### Your goal
Beneath this instruction is a listing. Transcribe from it only the stretch from the line with "ellipse(60.4, 81.6, 23.7, 23.7);" through the line with "vertex(36.6, 81.6);", both end lines included, exactly as written.

### Supplied records
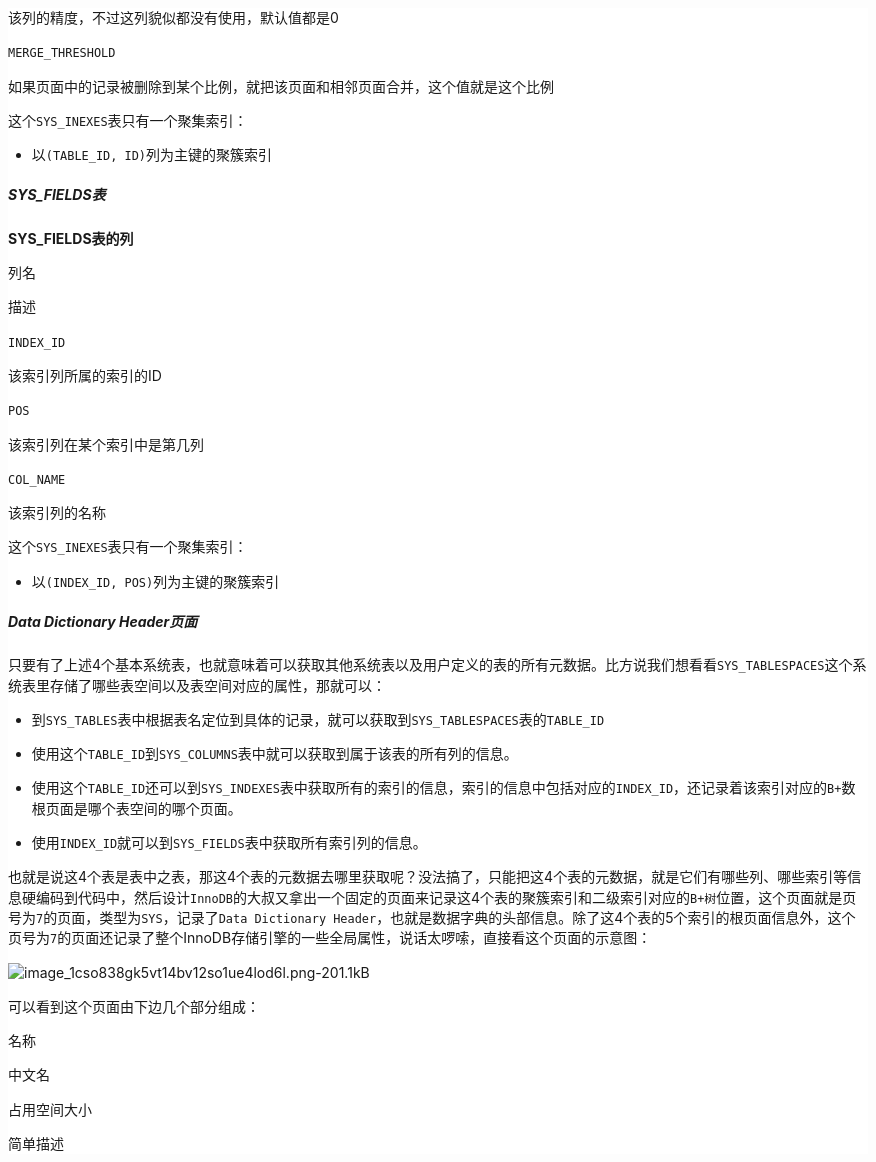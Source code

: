该列的精度，不过这列貌似都没有使用，默认值都是0

`MERGE_THRESHOLD`

如果页面中的记录被删除到某个比例，就把该页面和相邻页面合并，这个值就是这个比例

这个`SYS_INEXES`表只有一个聚集索引：

*   以`(TABLE_ID, ID)`列为主键的聚簇索引

##### SYS\_FIELDS表

**SYS\_FIELDS表的列**

列名

描述

`INDEX_ID`

该索引列所属的索引的ID

`POS`

该索引列在某个索引中是第几列

`COL_NAME`

该索引列的名称

这个`SYS_INEXES`表只有一个聚集索引：

*   以`(INDEX_ID, POS)`列为主键的聚簇索引

##### Data Dictionary Header页面

只要有了上述4个基本系统表，也就意味着可以获取其他系统表以及用户定义的表的所有元数据。比方说我们想看看`SYS_TABLESPACES`这个系统表里存储了哪些表空间以及表空间对应的属性，那就可以：

*   到`SYS_TABLES`表中根据表名定位到具体的记录，就可以获取到`SYS_TABLESPACES`表的`TABLE_ID`
    
*   使用这个`TABLE_ID`到`SYS_COLUMNS`表中就可以获取到属于该表的所有列的信息。
    
*   使用这个`TABLE_ID`还可以到`SYS_INDEXES`表中获取所有的索引的信息，索引的信息中包括对应的`INDEX_ID`，还记录着该索引对应的`B+`数根页面是哪个表空间的哪个页面。
    
*   使用`INDEX_ID`就可以到`SYS_FIELDS`表中获取所有索引列的信息。
    

也就是说这4个表是表中之表，那这4个表的元数据去哪里获取呢？没法搞了，只能把这4个表的元数据，就是它们有哪些列、哪些索引等信息硬编码到代码中，然后设计`InnoDB`的大叔又拿出一个固定的页面来记录这4个表的聚簇索引和二级索引对应的`B+树`位置，这个页面就是页号为`7`的页面，类型为`SYS`，记录了`Data Dictionary Header`，也就是数据字典的头部信息。除了这4个表的5个索引的根页面信息外，这个页号为`7`的页面还记录了整个InnoDB存储引擎的一些全局属性，说话太啰嗦，直接看这个页面的示意图：

![image_1cso838gk5vt14bv12so1ue4lod6l.png-201.1kB](https://user-gold-cdn.xitu.io/2018/12/14/167ac6449d8e1436?w=1224&h=653&f=png&s=205912)

可以看到这个页面由下边几个部分组成：

名称

中文名

占用空间大小

简单描述
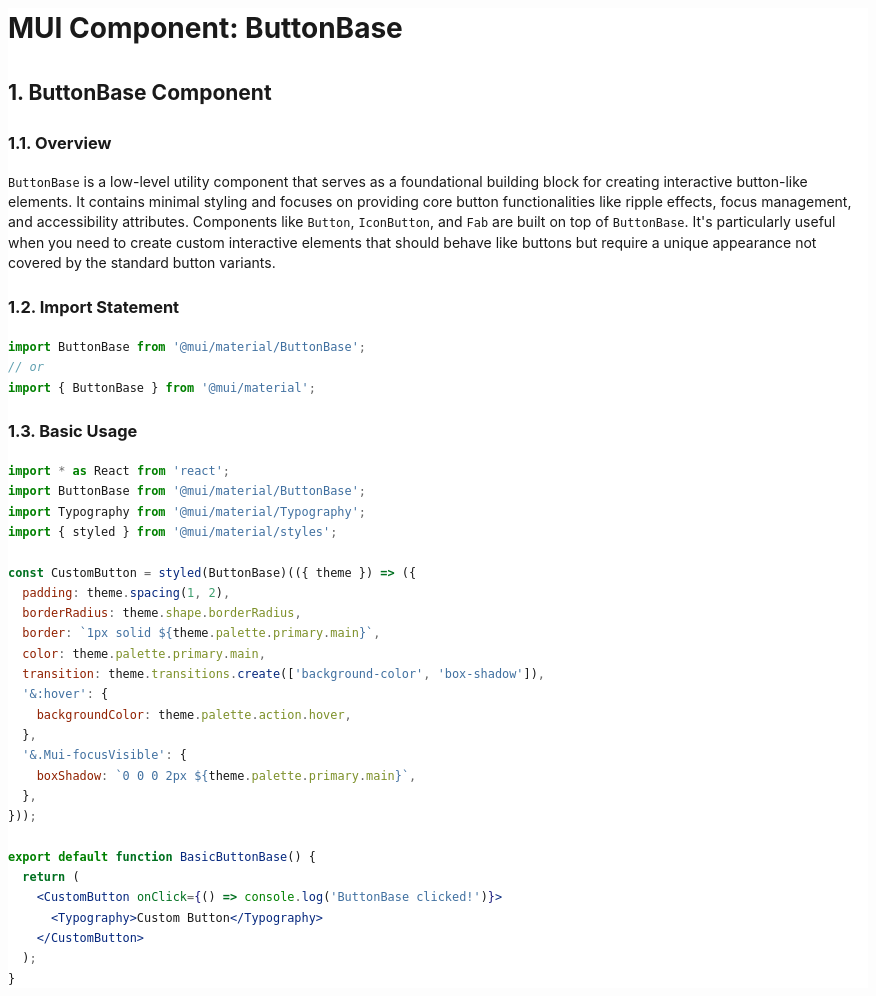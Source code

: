 # MUI Component: ButtonBase

## 1. ButtonBase Component

### 1.1. Overview

`ButtonBase` is a low-level utility component that serves as a foundational building block for creating interactive button-like elements. It contains minimal styling and focuses on providing core button functionalities like ripple effects, focus management, and accessibility attributes. Components like `Button`, `IconButton`, and `Fab` are built on top of `ButtonBase`. It's particularly useful when you need to create custom interactive elements that should behave like buttons but require a unique appearance not covered by the standard button variants.

### 1.2. Import Statement

```jsx
import ButtonBase from '@mui/material/ButtonBase';
// or
import { ButtonBase } from '@mui/material';
```

### 1.3. Basic Usage

```jsx
import * as React from 'react';
import ButtonBase from '@mui/material/ButtonBase';
import Typography from '@mui/material/Typography';
import { styled } from '@mui/material/styles';

const CustomButton = styled(ButtonBase)(({ theme }) => ({
  padding: theme.spacing(1, 2),
  borderRadius: theme.shape.borderRadius,
  border: `1px solid ${theme.palette.primary.main}`,
  color: theme.palette.primary.main,
  transition: theme.transitions.create(['background-color', 'box-shadow']),
  '&:hover': {
    backgroundColor: theme.palette.action.hover,
  },
  '&.Mui-focusVisible': {
    boxShadow: `0 0 0 2px ${theme.palette.primary.main}`,
  },
}));

export default function BasicButtonBase() {
  return (
    <CustomButton onClick={() => console.log('ButtonBase clicked!')}>
      <Typography>Custom Button</Typography>
    </CustomButton>
  );
}
```
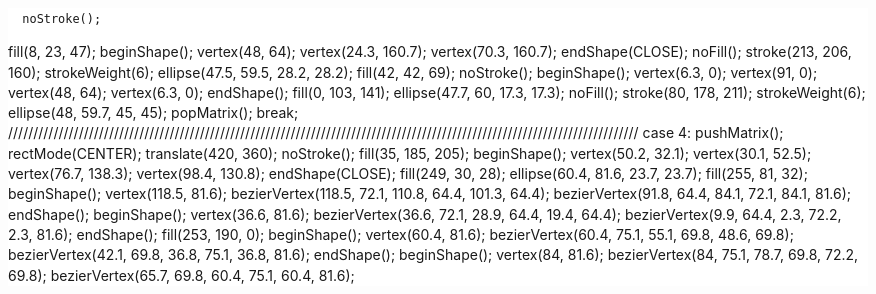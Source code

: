       noStroke();
fill(8, 23, 47);
beginShape();
vertex(48, 64);
vertex(24.3, 160.7);
vertex(70.3, 160.7);
endShape(CLOSE);
noFill();
stroke(213, 206, 160);
strokeWeight(6);
ellipse(47.5, 59.5, 28.2, 28.2);
fill(42, 42, 69);
noStroke();
beginShape();
vertex(6.3, 0);
vertex(91, 0);
vertex(48, 64);
vertex(6.3, 0);
endShape();
fill(0, 103, 141);
ellipse(47.7, 60, 17.3, 17.3);
noFill();
stroke(80, 178, 211);
strokeWeight(6);
ellipse(48, 59.7, 45, 45);
      popMatrix();
      break;
            /////////////////////////////////////////////////////////////////////////////////////////////////////////////////////////////
      case 4:
      pushMatrix();
      rectMode(CENTER);
      translate(420, 360);
      noStroke();
fill(35, 185, 205);
beginShape();
vertex(50.2, 32.1);
vertex(30.1, 52.5);
vertex(76.7, 138.3);
vertex(98.4, 130.8);
endShape(CLOSE);
fill(249, 30, 28);
ellipse(60.4, 81.6, 23.7, 23.7);
fill(255, 81, 32);
beginShape();
vertex(118.5, 81.6);
bezierVertex(118.5, 72.1, 110.8, 64.4, 101.3, 64.4);
bezierVertex(91.8, 64.4, 84.1, 72.1, 84.1, 81.6);
endShape();
beginShape();
vertex(36.6, 81.6);
bezierVertex(36.6, 72.1, 28.9, 64.4, 19.4, 64.4);
bezierVertex(9.9, 64.4, 2.3, 72.2, 2.3, 81.6);
endShape();
fill(253, 190, 0);
beginShape();
vertex(60.4, 81.6);
bezierVertex(60.4, 75.1, 55.1, 69.8, 48.6, 69.8);
bezierVertex(42.1, 69.8, 36.8, 75.1, 36.8, 81.6);
endShape();
beginShape();
vertex(84, 81.6);
bezierVertex(84, 75.1, 78.7, 69.8, 72.2, 69.8);
bezierVertex(65.7, 69.8, 60.4, 75.1, 60.4, 81.6);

### Answer to the problem
ellipse(60.4, 81.6, 23.7, 23.7);
fill(255, 81, 32);
beginShape();
vertex(118.5, 81.6);
bezierVertex(118.5, 72.1, 110.8, 64.4, 101.3, 64.4);
bezierVertex(91.8, 64.4, 84.1, 72.1, 84.1, 81.6);
endShape();
beginShape();
vertex(36.6, 81.6);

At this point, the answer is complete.